時間分解フェルスター共鳴エネルギー移動細胞ベースのアッセイプロトコルは、384ウェルフォーマットの細胞溶解物中の内因性リン酸化シグナルトランスデューサおよび転写活性化剤(STAT)1/3/4/5/6タンパク質の単純、特異的、高感度、および堅牢な定量のために記載されています。

要約

ヤヌスキナーゼ(JAK)/シグナルトランスデューサーおよび転写の活性化因子(STAT)シグナル伝達経路は、サイトカインおよび成長因子に対する細胞応答を媒介する上で重要な役割を果たしている。STATタンパク質は、主にJAKによって媒介されるチロシンリン酸化によって活性化される。STATシグナル伝達経路の異常な活性化は、多くのヒト疾患、特に癌および免疫関連状態に関与している。したがって、天然細胞シグナル伝達環境内でのSTATタンパク質のリン酸化をモニターする能力は、学術的および創薬的研究の両方にとって重要である。リン酸化STATタンパク質を定量するために利用可能な従来のアッセイ形式には、ウェスタンブロッティングおよび酵素結合免疫吸着アッセイ(ELISA)が含まれる。これらの異種の方法は、労働集約的でスループットが低く、ウェスタンブロッティングの場合、信頼性が低い(特異的な)ことがよくあります。均質な(洗浄なしの)方法が利用可能であるが、依然として高価である。

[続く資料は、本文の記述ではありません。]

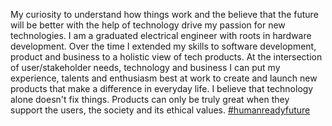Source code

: My curiosity to understand how things work and the believe that the future will be better with the help of technology drive my passion for new technologies.
I am a graduated electrical engineer with roots in hardware development. Over the time I extended my skills to software development, product and business to a holistic view of tech products.
At the intersection of user/stakeholder needs, technology and business I can put my experience, talents and enthusiasm best at work to create and launch new products that make a difference in everyday life.
I believe that technology alone doesn't fix things. Products can only be truly great when they support the users, the society and its ethical values. <a href="/humanreadyfuture/">#humanreadyfuture</a>
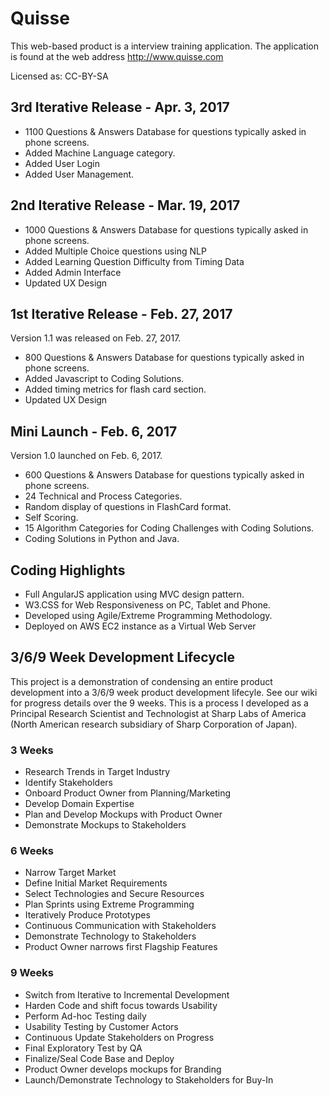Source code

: # Quisse 

This web-based product is a interview training application. The application
is found at the web address http://www.quisse.com

Licensed as: CC-BY-SA

## 3rd Iterative Release - Apr. 3, 2017

* 1100 Questions & Answers Database for questions typically asked in phone screens.
* Added Machine Language category.
* Added User Login
* Added User Management.

## 2nd Iterative Release - Mar. 19, 2017

* 1000 Questions & Answers Database for questions typically asked in phone screens.
* Added Multiple Choice questions using NLP
* Added Learning Question Difficulty from Timing Data
* Added Admin Interface
* Updated UX Design

## 1st Iterative Release - Feb. 27, 2017

Version 1.1 was released on Feb. 27, 2017. 

* 800 Questions & Answers Database for questions typically asked in phone screens.
* Added Javascript to Coding Solutions.
* Added timing metrics for flash card section.
* Updated UX Design

## Mini Launch - Feb. 6, 2017

Version 1.0 launched on Feb. 6, 2017. 

* 600 Questions & Answers Database for questions typically asked in phone screens.
* 24 Technical and Process Categories.
* Random display of questions in FlashCard format.
* Self Scoring.
* 15 Algorithm Categories for Coding Challenges with Coding Solutions.
* Coding Solutions in Python and Java.

## Coding Highlights

* Full AngularJS application using MVC design pattern.
* W3.CSS for Web Responsiveness on PC, Tablet and Phone.
* Developed using Agile/Extreme Programming Methodology.
* Deployed on AWS EC2 instance as a Virtual Web Server

## 3/6/9 Week Development Lifecycle

This project is a demonstration of condensing an entire product development into a 3/6/9 week product development
lifecyle. See our wiki for progress details over the 9 weeks. This is a process I developed as a Principal Research Scientist
and Technologist at Sharp Labs of America (North American research subsidiary of Sharp Corporation of Japan).

### 3 Weeks

* Research Trends in Target Industry
* Identify Stakeholders
* Onboard Product Owner from Planning/Marketing
* Develop Domain Expertise
* Plan and Develop Mockups with Product Owner
* Demonstrate Mockups to Stakeholders

### 6 Weeks

* Narrow Target Market
* Define Initial Market Requirements
* Select Technologies and Secure Resources
* Plan Sprints using Extreme Programming
* Iteratively Produce Prototypes
* Continuous Communication with Stakeholders
* Demonstrate Technology to Stakeholders
* Product Owner narrows first Flagship Features

### 9 Weeks

* Switch from Iterative to Incremental Development
* Harden Code and shift focus towards Usability
* Perform Ad-hoc Testing daily
* Usability Testing by Customer Actors
* Continuous Update Stakeholders on Progress
* Final Exploratory Test by QA
* Finalize/Seal Code Base and Deploy
* Product Owner develops mockups for Branding
* Launch/Demonstrate Technology to Stakeholders for Buy-In
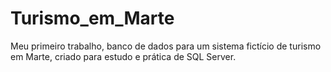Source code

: # Turismo_em_Marte
Meu primeiro trabalho, banco de dados para um sistema fictício de turismo em Marte, criado para estudo e prática de SQL Server.
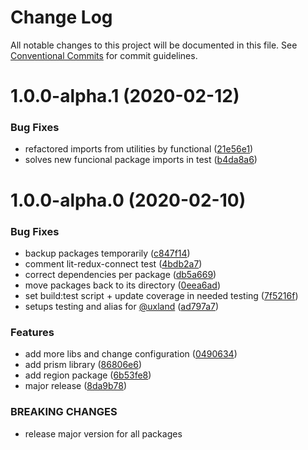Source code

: # Change Log

All notable changes to this project will be documented in this file.
See [Conventional Commits](https://conventionalcommits.org) for commit guidelines.

# 1.0.0-alpha.1 (2020-02-12)


### Bug Fixes

* refactored imports from utilities by functional ([21e56e1](https://github.com/uxland/uxland/commit/21e56e1160b66ee91fcb8c5db60af6512481ad0e))
* solves new funcional package imports in test ([b4da8a6](https://github.com/uxland/uxland/commit/b4da8a6c992adbb953ce360b864c12d582a4d518))





# 1.0.0-alpha.0 (2020-02-10)


### Bug Fixes

* backup packages temporarily ([c847f14](https://github.com/uxland/uxland/commit/c847f142017fe0e82aa1878eac8f5b85f53e1a64))
* comment lit-redux-connect test ([4bdb2a7](https://github.com/uxland/uxland/commit/4bdb2a7212e8bdc7e0ccdb268fa73112f7aed963))
* correct dependencies per package ([db5a669](https://github.com/uxland/uxland/commit/db5a669f5d16a7c59afa62127339420de85d2baf))
* move packages back to its directory ([0eea6ad](https://github.com/uxland/uxland/commit/0eea6adfd92ba174c19df1314232f85aa8b58af2))
* set build:test script + update coverage in needed testing ([7f5216f](https://github.com/uxland/uxland/commit/7f5216fc89a02ac321b28beefee390ef8a920198))
* setups testing and alias for [@uxland](https://github.com/uxland) ([ad797a7](https://github.com/uxland/uxland/commit/ad797a7538352ea350c732dad118a4e0db7b9923))


### Features

* add more libs and change configuration ([0490634](https://github.com/uxland/uxland/commit/04906342ddbeebeb8c845fe89bfb4daf91ecf106))
* add prism library ([86806e6](https://github.com/uxland/uxland/commit/86806e64e5db580871883b144361b10cf5dbe0d2))
* add region package ([6b53fe8](https://github.com/uxland/uxland/commit/6b53fe8413243287dc313d3e27d0b23205730229))
* major release ([8da9b78](https://github.com/uxland/uxland/commit/8da9b78b9bbf4965feaeaa583f39e5ede9374d5a))


### BREAKING CHANGES

* release major version for all packages
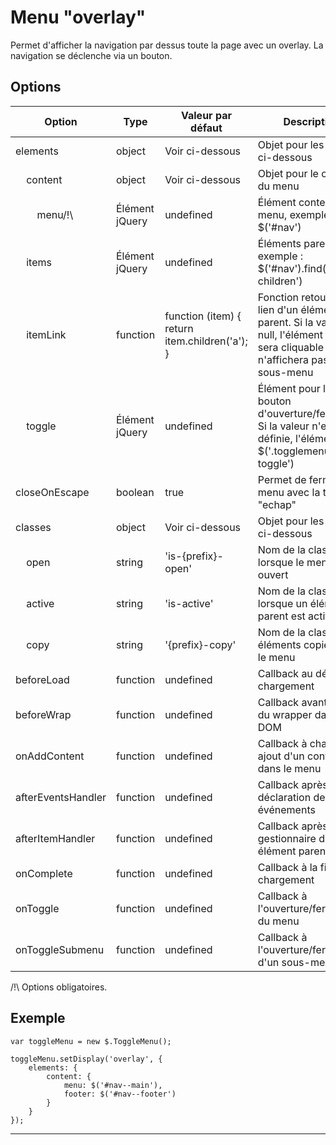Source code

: # Menu "overlay"

Permet d'afficher la navigation par dessus toute la page avec un overlay. La navigation se déclenche via un bouton.

## Options

| Option                                                  | Type           | Valeur par défaut                              | Description                                                                                                                                 |
|---------------------------------------------------------|----------------|------------------------------------------------|---------------------------------------------------------------------------------------------------------------------------------------------|
| elements                                                | object         | Voir ci-dessous                                | Objet pour les options ci-dessous                                                                                                           |
| &nbsp;&nbsp;&nbsp;&nbsp;content                         | object         | Voir ci-dessous                                | Objet pour le contenu du menu                                                                                                               |
| &nbsp;&nbsp;&nbsp;&nbsp;&nbsp;&nbsp;&nbsp;&nbsp;menu/!\ | Élément jQuery | undefined                                      | Élément conteneur du menu, exemple : $('#nav')                                                                                              |
| &nbsp;&nbsp;&nbsp;&nbsp;items                           | Élément jQuery | undefined                                      | Éléments parents, exemple : $('#nav').find('li.has-children')                                                                               |
| &nbsp;&nbsp;&nbsp;&nbsp;itemLink                        | function       | function (item) { return item.children('a'); } | Fonction retournant le lien d'un élément parent. Si la valeur est null, l'élément parent sera cliquable mais n'affichera pas son sous-menu  |
| &nbsp;&nbsp;&nbsp;&nbsp;toggle                          | Élément jQuery | undefined                                      | Élément pour le bouton d'ouverture/fermeture. Si la valeur n'est pas définie, l'élément sera $('.togglemenu-toggle')                        |
| closeOnEscape                                           | boolean        | true                                           | Permet de fermer le menu avec la touche "echap"                                                                                             |
| classes                                                 | object         | Voir ci-dessous                                | Objet pour les options ci-dessous                                                                                                           |
| &nbsp;&nbsp;&nbsp;&nbsp;open                            | string         | 'is-{prefix}-open'                             | Nom de la classe lorsque le menu est ouvert                                                                                                 |
| &nbsp;&nbsp;&nbsp;&nbsp;active                          | string         | 'is-active'                                    | Nom de la classe lorsque un élément parent est actif                                                                                        |
| &nbsp;&nbsp;&nbsp;&nbsp;copy                            | string         | '{prefix}-copy'                                | Nom de la classe des éléments copiés dans le menu                                                                                           |
| beforeLoad                                              | function       | undefined                                      | Callback au début du chargement                                                                                                             |
| beforeWrap                                              | function       | undefined                                      | Callback avant l'ajout du wrapper dans le DOM                                                                                               |
| onAddContent                                            | function       | undefined                                      | Callback à chaque ajout d'un contenu dans le menu                                                                                           |
| afterEventsHandler                                      | function       | undefined                                      | Callback après la déclaration des événements                                                                                                |
| afterItemHandler                                        | function       | undefined                                      | Callback après le gestionnaire d'un élément parent                                                                                          |
| onComplete                                              | function       | undefined                                      | Callback à la fin du chargement                                                                                                             |
| onToggle                                                | function       | undefined                                      | Callback à l'ouverture/fermeture du menu                                                                                                    |
| onToggleSubmenu                                         | function       | undefined                                      | Callback à l'ouverture/fermeture d'un sous-menu                                                                                             |
                       
/!\ Options obligatoires.

## Exemple

    var toggleMenu = new $.ToggleMenu();
    
    toggleMenu.setDisplay('overlay', {
        elements: {
            content: {
                menu: $('#nav--main'),
                footer: $('#nav--footer')
            }
        }
    });

---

ここでは、新規サンダー時間分解フェルスター共鳴エネルギー移動(TR-FRET)プラットフォームを使用して、接着細胞または浮遊細胞からの細胞溶解物中のリン酸化STAT1(Y701)、STAT3(Y705)、STAT4(Y693)、STAT5(Y694/Y699)、およびSTAT6(Y641)の内因性レベルの384ウェルフォーマットで、高感度で堅牢で費用対効果の高い測定のための詳細なプロトコルが提供されています。細胞アッセイのワークフローはシンプルで高速で、ハイスループットスクリーニング(HTS)用に設計されています。アッセイプロトコルは柔軟で、少量サンプル(15 μL)を使用し、1つの試薬添加ステップのみを必要とし、低スループットおよびハイスループットのアプリケーションに適合させることができます。各ホスホ-STATサンドイッチイムノアッセイは、既知のアゴニストおよび阻害剤を用いて最適化された条件下で検証され、予想される薬理学およびZ'因子値を生成する。TR-FRETアッセイはレシオメトリックであり、洗浄ステップを必要としないため、従来のアプローチよりもはるかに優れた再現性を提供します。この一連のアッセイは、細胞処理後の特異的リン酸化STATタンパク質のより包括的な分析、およびJAK/STATシグナル伝達経路の特異的および選択的モジュレーターのスクリーニングおよび特性評価のための新しい費用対効果の高いツールを提供します。

概要

JAK/STATシグナル伝達経路は、多様なサイトカイン、インターフェロン、成長因子、および関連分子に対する細胞応答を媒介する上で重要な役割を果たしています1,2。これらのリガンドの特異的細胞表面受容体への結合はJAKの活性化をもたらし、JAKは特定のチロシン残基のリン酸化によってSTATタンパク質を活性化する。STATリン酸化は、それらの二量体化および核への転座をもたらし、そこで調節された標的遺伝子の転写にその効果を発揮する。STAT ファミリは、STAT1、STAT2、STAT3、STAT4、STAT5a、STAT5b、および STAT6 の 7 つのメンバーで構成されています。メンバーは、増殖、分化、アポトーシス、血管新生、および免疫系調節を含む生理学的細胞プロセスの調節において複雑かつ不可欠な役割を果たす。STATシグナル伝達経路の異常な活性化は、多くのヒト疾患、特に癌および免疫関連状態に関与している3,4。したがって、天然細胞シグナル伝達環境におけるSTATタンパク質のリン酸化を評価する能力は、学術的および創薬的研究の両方にとって重要である。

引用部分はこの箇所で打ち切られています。